Men at work as Stewart and Gooch crack whip (24 October 1998)

24 October 1998

Men at work as Stewart and Gooch crack whip

By Nelson Clare in Perth

ALEC STEWART, the England captain, and manager Graham Gooch, united by their common work ethic, have explained the strict training regime expected of their squad in the build-up to the opening match of the Ashes tour next week.

The 17-man squad barely had time to recover from a 28-hour journey from London before they were sent on a light run and exercise session, led by fitness consultant Dean Riddle, aimed at shrugging off the effects of jet-lag.

Gooch and Stewart, who both built their careers on fitness regimes, have quickly laid down the law and outlined a rigorous training schedule designed to prevent England suffering the sort of disappointing start which affected their previous two Ashes tours.

England are scheduled to have net sessions at the WACA in Perth every morning for three days followed by fielding and fitness work in the afternoons before having a centre-wicket practice at Richardson Park next Tuesday.
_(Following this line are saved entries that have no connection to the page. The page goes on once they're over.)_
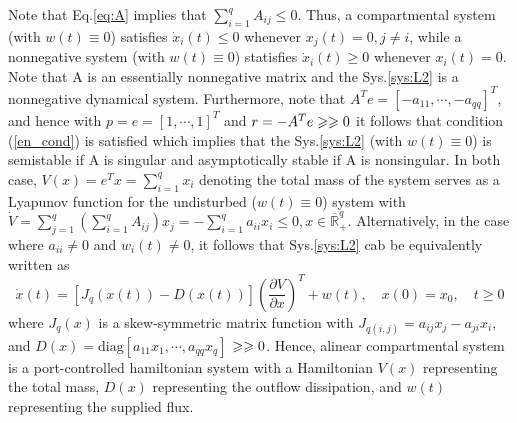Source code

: \documentclass{paper}
\begin{document}
Note that Eq.\ref{eq:A} implies that $\sum_{i=1}^{q}A_{ij}\leqslant 0$. Thus, a compartmental system (with
$w(t)\equiv 0$) satisfies $\dot{x}_i(t)\leqslant 0$ whenever $x_j(t)=0,j\neq i$, while a nonnegative system 
(with $w(t)\equiv 0$) statisfies $\dot{x}_i(t)\geqslant 0$ whenever $x_i(t)=0$. Note that A is an essentially
nonnegative matrix and the Sys.\ref{sys:L2} is a nonnegative dynamical system. Furthermore, note that 
$A^Te=[-a_{11},\cdots,-a_{qq}]^T$, and hence with $p=e=[1,\cdots,1]^T$ and $r=-A^Te\geqslant\geqslant 0$ it follows that 
condition (\ref{en_cond}) is satisfied which implies that the Sys.\ref{sys:L2} (with $w(t)\equiv 0$) is semistable
if A is singular and asymptotically stable if A is nonsingular. In both case, $V(x)=e^Tx=\sum_{i=1}^{q}x_i$ denoting
the total mass of the system serves as a Lyapunov function for the undisturbed ($w(t)\equiv 0$)  system with
$\dot{V}=\sum_{j=1}^{q}(\sum_{i=1}^{q}A_{ij})x_j=-\sum_{i=1}^{q}a_{ii}x_i\leqslant 0, x\in \overline{\mathbb{R}}_{+}^{q}$.
Alternatively, in the case where $a_{ii}\neq 0$ and $w_i(t)\neq 0$, it follows that Sys.\ref{sys:L2} cab be equivalently
written as 
\begin{equation}
\dot{x}(t)=[J_q(x(t))-D(x(t))]\left(\frac{\partial V}{\partial x}\right)^T+w(t),\quad x(0)=x_0,\quad t\geqslant 0
\end{equation}
where $J_q(x)$ is a skew-symmetric matrix function with $J_{q(i,j)}=a_{ij}x_j-a_{ji}x_i$, and $D(x)=\text{diag}[a_{11}x_1,
\cdots,a_{qq}x_q]$ $\geqslant\geqslant 0$. Hence, alinear compartmental system is a port-controlled hamiltonian system with a Hamiltonian
$V(x)$ representing the total mass, $D(x)$ representing the outflow dissipation, and $w(t)$ representing the supplied flux. 
\end{document}
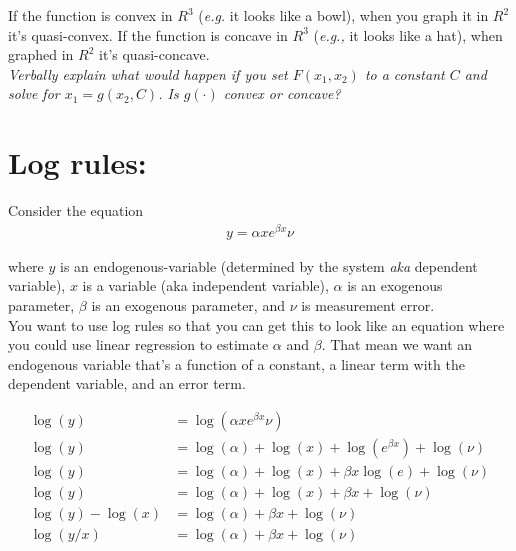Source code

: \documentclass{article}
\begin{document}
If the function is convex in $R^3$ (\textit{e.g.} it looks like a bowl), when you graph it in $R^2$ it's quasi-convex. If the function is concave in $R^3$ (\textit{e.g.,} it looks like a hat), when graphed in $R^2$ it's quasi-concave. \\

\textit{Verbally explain what would happen if you set $ F(x_1, x_2)$ to a constant $C$ and solve for $ x_1 = g(x_2, C)$. Is $g(\cdot)$ convex or concave?}


\section{Log rules:}
Consider the equation 
\begin{align*}
    y = \alpha x e^{\beta x}\nu
\end{align*}

where $y$ is an endogenous-variable (determined by the system \textit{aka} dependent variable), $x$ is a variable (aka independent variable), $\alpha$ is an exogenous parameter, $\beta$ is an exogenous parameter, and $\nu$ is measurement error.\\

You want to use log rules so that you can get this to look like an equation where you could use linear regression to estimate $\alpha$ and $\beta$. That mean we want an endogenous variable that's a function of a constant, a linear term with the dependent variable, and an error term.

\begin{align*}
    \log(y) &= \log(\alpha x e^{\beta x}\nu) \\
    \log(y) &= \log(\alpha) + \log(x) + \log(e^{\beta x}) +\log(\nu)\\
    \log(y) &= \log(\alpha) + \log(x) + \beta x \log(e) + \log(\nu)\\
    \log(y) &= \log(\alpha) + \log(x) + \beta x + \log(\nu)\\
    \log(y) - \log(x) &= \log(\alpha) + \beta x + \log(\nu) \\
    \log(y/x) &= \log(\alpha) + \beta x + \log(\nu)
\end{align*}
\end{document}
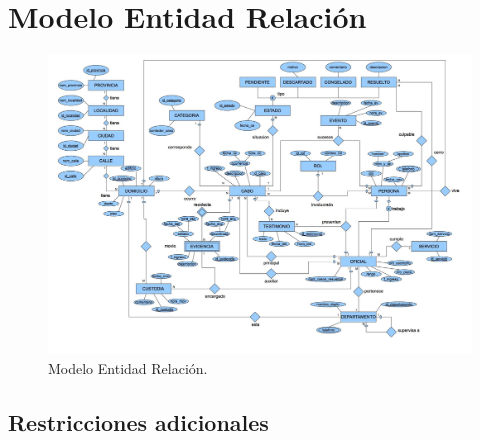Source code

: \section{Modelo Entidad Relación}

\begin{figure}[H]
  \includegraphics[angle=90, width=\linewidth]{figuras/DER_Final.jpg}
  \caption{Modelo Entidad Relación.}
  \label{fig:MER}
\end{figure}

\subsection{Restricciones adicionales}

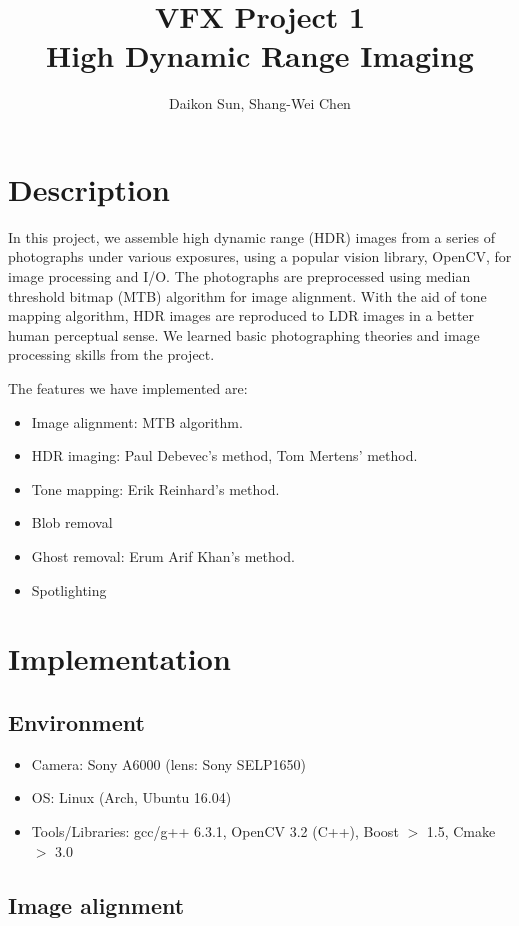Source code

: \documentclass[11pt]{article}
\title{\bf{VFX Project 1\\\large{High Dynamic Range Imaging}}\vspace{-10pt}}
\author{Daikon Sun, Shang-Wei Chen}
\date{}
\begin{document}
\maketitle
\section{Description}
In this project, we assemble high dynamic range (HDR) images from a series of photographs under various exposures, using a popular vision library, OpenCV, for image processing and I/O. The photographs are preprocessed using median threshold bitmap (MTB) algorithm for image alignment. With the aid of tone mapping algorithm, HDR images are reproduced to LDR images in a better human perceptual sense. We learned basic photographing theories and image processing skills from the project. 

The features we have implemented are:
\vspace{-8pt}
\begin{itemize}
  \itemsep=-2pt
  \item Image alignment: MTB algorithm.
  \item HDR imaging: Paul Debevec's method, Tom Mertens' method.
  \item Tone mapping: Erik Reinhard's method.
  \item Blob removal
  \item Ghost removal: Erum Arif Khan's method.
  \item Spotlighting
\end{itemize}
\vspace{-8pt}

\section{Implementation}
\subsection{Environment}
\begin{itemize}
  \itemsep=-2pt
  \item Camera: Sony A6000 (lens: Sony SELP1650)
  \item OS: Linux (Arch, Ubuntu 16.04)
  \item Tools/Libraries: gcc/g++ 6.3.1, OpenCV 3.2 (C++), Boost $>$ 1.5, Cmake $>$ 3.0
\end{itemize}

\subsection{Image alignment}

\end{document}
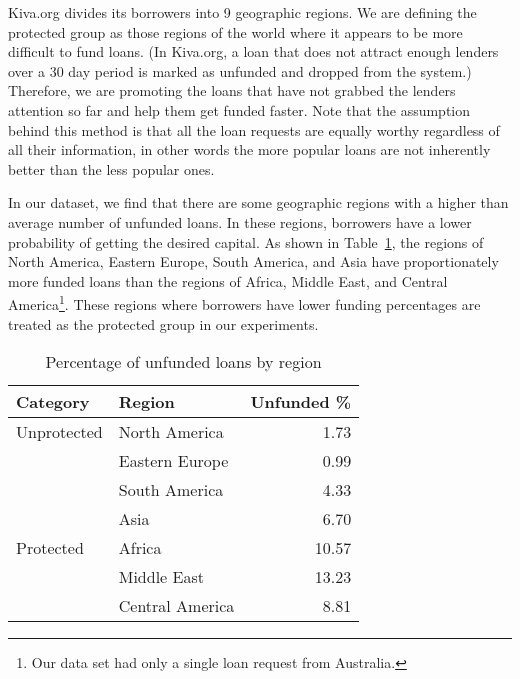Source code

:         Kiva.org divides its borrowers into 9 geographic regions. We are defining the protected group as those regions of the world where it appears to be more difficult to fund loans. (In Kiva.org, a loan that does not attract enough lenders over a 30 day period is marked as unfunded and dropped from the system.) Therefore, we are promoting the loans that have not grabbed the lenders attention so far and help them get funded faster. Note that the assumption behind this method is that all the loan requests are equally worthy regardless of all their information, in other words the more popular loans are not inherently better than the less popular ones.
        
        In our dataset, we find that there are some geographic regions with a higher than average number of unfunded loans. In these regions, borrowers have a lower probability of getting the desired capital. As shown in Table~\ref{tab:unfunded}, the regions of North America, Eastern Europe, South America, and Asia have proportionately more funded loans than the regions of Africa, Middle East, and Central America\footnote{Our data set had only a single loan request from Australia.}. These regions where borrowers have lower funding percentages are treated as the protected group in our experiments.
        
        \begin{table}
            \centering
        \begin{tabular}{l|l|r}
            Category & Region & Unfunded \% \\ \hline
            Unprotected & North America & 1.73 \\
            & Eastern Europe & 0.99 \\
            & South America & 4.33 \\
            & Asia & 6.70 \\ \hline
            Protected & Africa & 10.57 \\
            & Middle East & 13.23 \\
            & Central America & 8.81 \\
        \end{tabular}
            \caption{Percentage of unfunded loans by region}
            \label{tab:unfunded}
        \end{table}
 


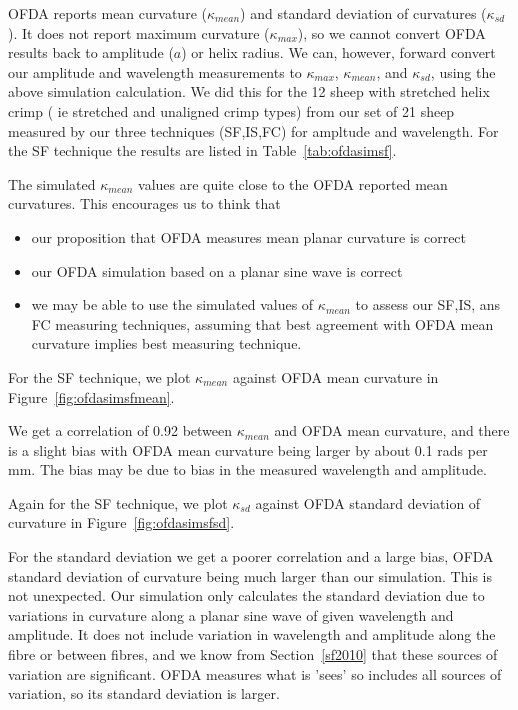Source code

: \documentclass[titlepage,10pt]{article}  %
\begin{document}
 OFDA reports mean curvature ($\kappa_{mean}$) and standard deviation of curvatures ($\kappa_{sd}$). It does not report maximum curvature ($\kappa_{max}$), so we cannot convert OFDA results back to amplitude ($a$) or helix radius. We can, however, forward convert our amplitude and wavelength measurements to $\kappa_{max}$, $\kappa_{mean}$, and $\kappa_{sd}$, using the above simulation calculation. We did this for the 12 sheep with stretched helix crimp ( ie stretched and unaligned crimp types) from our set of 21 sheep measured by our three techniques (SF,IS,FC) for ampltude and wavelength. For the SF technique the results are listed in Table~\ref{tab:ofdasimsf}.

The simulated $\kappa_{mean}$ values are quite close to the OFDA reported mean curvatures. This encourages us to think that
\begin{itemize}
\item our proposition that OFDA measures mean planar curvature is correct
\item our OFDA simulation based on a planar sine wave is correct
\item we may be able to use the simulated values of $\kappa_{mean}$ to assess our SF,IS, ans FC measuring techniques, assuming that best agreement with OFDA mean curvature implies best measuring technique.
\end{itemize} 


 For the SF technique, we plot $\kappa_{mean}$ against OFDA mean curvature in Figure~\ref{fig:ofdasimsfmean}.

We get a correlation of 0.92 between $\kappa_{mean}$ and OFDA mean curvature, and there is a slight bias with OFDA mean curvature being larger by about 0.1 rads per mm.  The bias may be due to bias in the measured wavelength and amplitude.

 Again for the SF technique, we plot $\kappa_{sd}$ against OFDA standard deviation of curvature in Figure~\ref{fig:ofdasimsfsd}.

For the standard deviation we get a poorer correlation and a large bias, OFDA standard deviation of curvature being much larger than our simulation. This is not unexpected. Our simulation only calculates the standard deviation due to variations in curvature along a planar sine wave of given wavelength and amplitude. It does not include variation in wavelength and amplitude along the fibre or between fibres, and we know from Section~\ref{sf2010} that these sources of variation are significant. OFDA measures what is 'sees' so includes all sources of variation, so its standard deviation is larger.
\end{document}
It will test the stamina of the players, who were all given fitness tests at the Oval, Headingley and Lord's last month, in the intense Perth heat prior to their opening match, against an ACB Chairman's XI at nearby Lilac Hill on Thursday.

"We will be working most days both morning and afternoon," said Gooch. "The guys are keyed up for it because it is a big opportunity. Anyone who plays cricket wants to play for their country and wants to play in an Ashes series so we are really looking forward to it.

"As long as we are well prepared and don't leave anything to chance then we have got a good chance. The first few weeks are vital to any tour.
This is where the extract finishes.